Plagiarism is a serious offense that Da Vinci teachers warn students about. Personal stories are always more compelling than threats and warnings from teachers, and conveniently, paraeducator Antwanette Wiley had her own experience with the repercussions of plagiarism during her time at UC Davis.

“As I was finishing up my last course of my 5th year at UC Davis in 2013, I was doing a lot of reading and writing. My final for this upper division History course was a 20 page paper on some boring topic about Ancient China. I turned in my paper, like any other day, and it wasn’t until a few days later when I received an email from the Judicial Affairs at UC Davis that summoned. Come to find out, I cited the wrong person. One man was citing another person and I did not cite the right person,” said Wiley about what had happened. Judicial affairs is the administration that upholds a university’s rules and expectations for it’s students, much like Mr. Milsap does at Da Vinci.

Wiley had to face a jury to explain herself and have her repercussions decided upon. “As the Judicial Affairs representative finally decided to to give me the benefit of the doubt on the assignment she also gave me a warning. That if this was to happen again I would not have the opportunity to explain myself and I would be kicked out of school, have a black mark on my final transcript, and would have further legal issues for stealing someone else’s work.” Though this sounds like she got off easy, there was more she had to do. “I then had to complete a plagiarism course/test that showed I understood all types of citation and how to do it properly. The professor still originally had an A- in the course prior to the final but the professor gave me a D for my final grade.”

While an experience like this is obviously very disconcerting, it was also a chance to learn. “Plagiarism is taken seriously, as if it was a big crime,” saif Wiley. “Even with such a simple mistake of citing the wrong person, they seem to not care about that and only cared I did not cite properly.”

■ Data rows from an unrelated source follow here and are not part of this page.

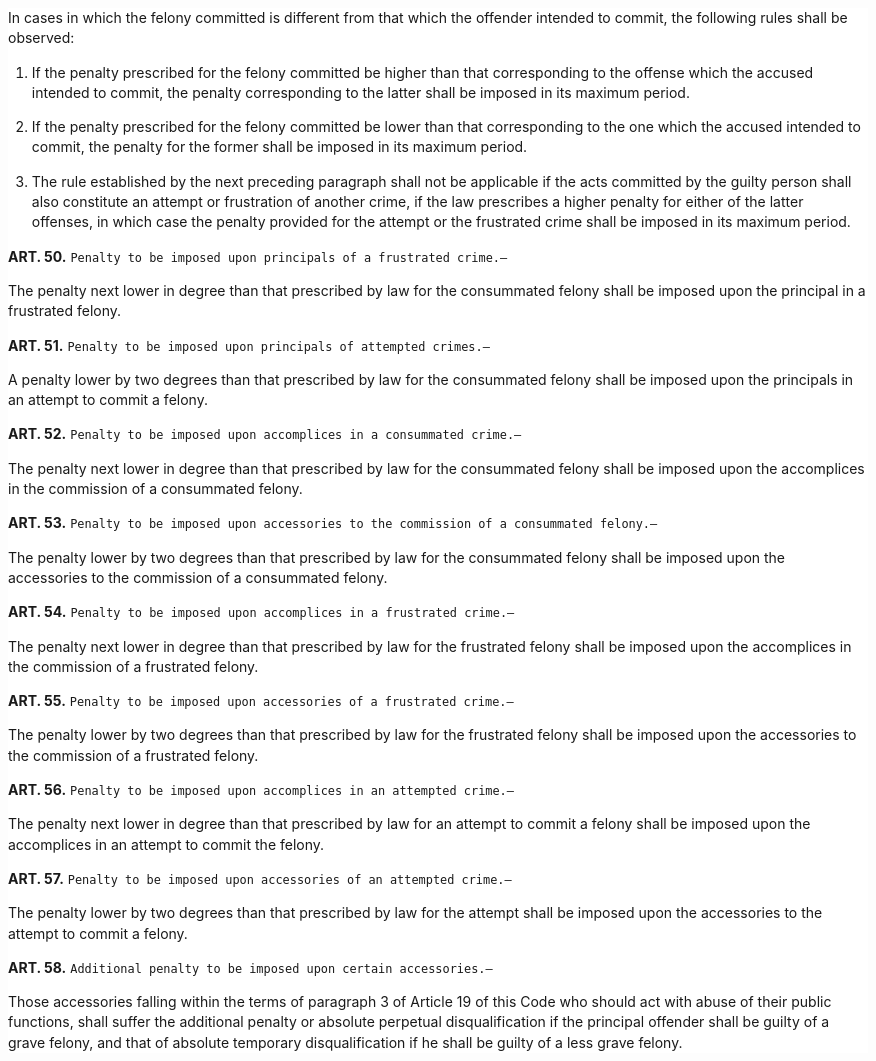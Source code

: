 In cases in which the felony committed is different from that which the offender intended to commit, the following rules shall be observed:

1. If the penalty prescribed for the felony committed be higher than that corresponding to the offense which the accused intended to commit, the penalty corresponding to the latter shall be imposed in its maximum period.

2. If the penalty prescribed for the felony committed be lower than that corresponding to the one which the accused intended to commit, the penalty for the former shall be imposed in its maximum period.

3. The rule established by the next preceding paragraph shall not be applicable if the acts committed by the guilty person shall also constitute an attempt or frustration of another crime, if the law prescribes a higher penalty for either of the latter offenses, in which case the penalty provided for the attempt or the frustrated crime shall be imposed in its maximum period.

**ART. 50.** ``Penalty to be imposed upon principals of a frustrated crime.—``

The penalty next lower in degree than that prescribed by law for the consummated felony shall be imposed upon the principal in a frustrated felony.

**ART. 51.** ``Penalty to be imposed upon principals of attempted crimes.—``

A penalty lower by two degrees than that prescribed by law for the consummated felony shall be imposed upon the principals in an attempt to commit a felony.

**ART. 52.** ``Penalty to be imposed upon accomplices in a consummated crime.—``

The penalty next lower in degree than that prescribed by law for the consummated felony shall be imposed upon the accomplices in the commission of a consummated felony.

**ART. 53.** ``Penalty to be imposed upon accessories to the commission of a consummated felony.—``

The penalty lower by two degrees than that prescribed by law for the consummated felony shall be imposed upon the accessories to the commission of a consummated felony.

**ART. 54.** ``Penalty to be imposed upon accomplices in a frustrated crime.—``

The penalty next lower in degree than that prescribed by law for the frustrated felony shall be imposed upon the accomplices in the commission of a frustrated felony.

**ART. 55.** ``Penalty to be imposed upon accessories of a frustrated crime.—``

The penalty lower by two degrees than that prescribed by law for the frustrated felony shall be imposed upon the accessories to the commission of a frustrated felony.

**ART. 56.** ``Penalty to be imposed upon accomplices in an attempted crime.—``

The penalty next lower in degree than that prescribed by law for an attempt to commit a felony shall be imposed upon the accomplices in an attempt to commit the felony.

**ART. 57.** ``Penalty to be imposed upon accessories of an attempted crime.—``

The penalty lower by two degrees than that prescribed by law for the attempt shall be imposed upon the accessories to the attempt to commit a felony.

**ART. 58.** ``Additional penalty to be imposed upon certain accessories.—``

Those accessories falling within the terms of paragraph 3 of Article 19 of this Code who should act with abuse of their public functions, shall suffer the additional penalty or absolute perpetual disqualification if the principal offender shall be guilty of a grave felony, and that of absolute temporary disqualification if he shall be guilty of a less grave felony.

Since Wiley had this experience, she now has valuable advice to pass onto Da Vinci students. “I advise all DV students learn how to cite and cite properly.” she said. “The real world will not be kind and take the issue at face value. Although some complain about how harsh their English teacher is, it’s for your own good. This is the time to learn and correct your mistakes.” Da Vinci students should take this advice to heart and learn from Wiley’s mistakes in order to avoid similar situations.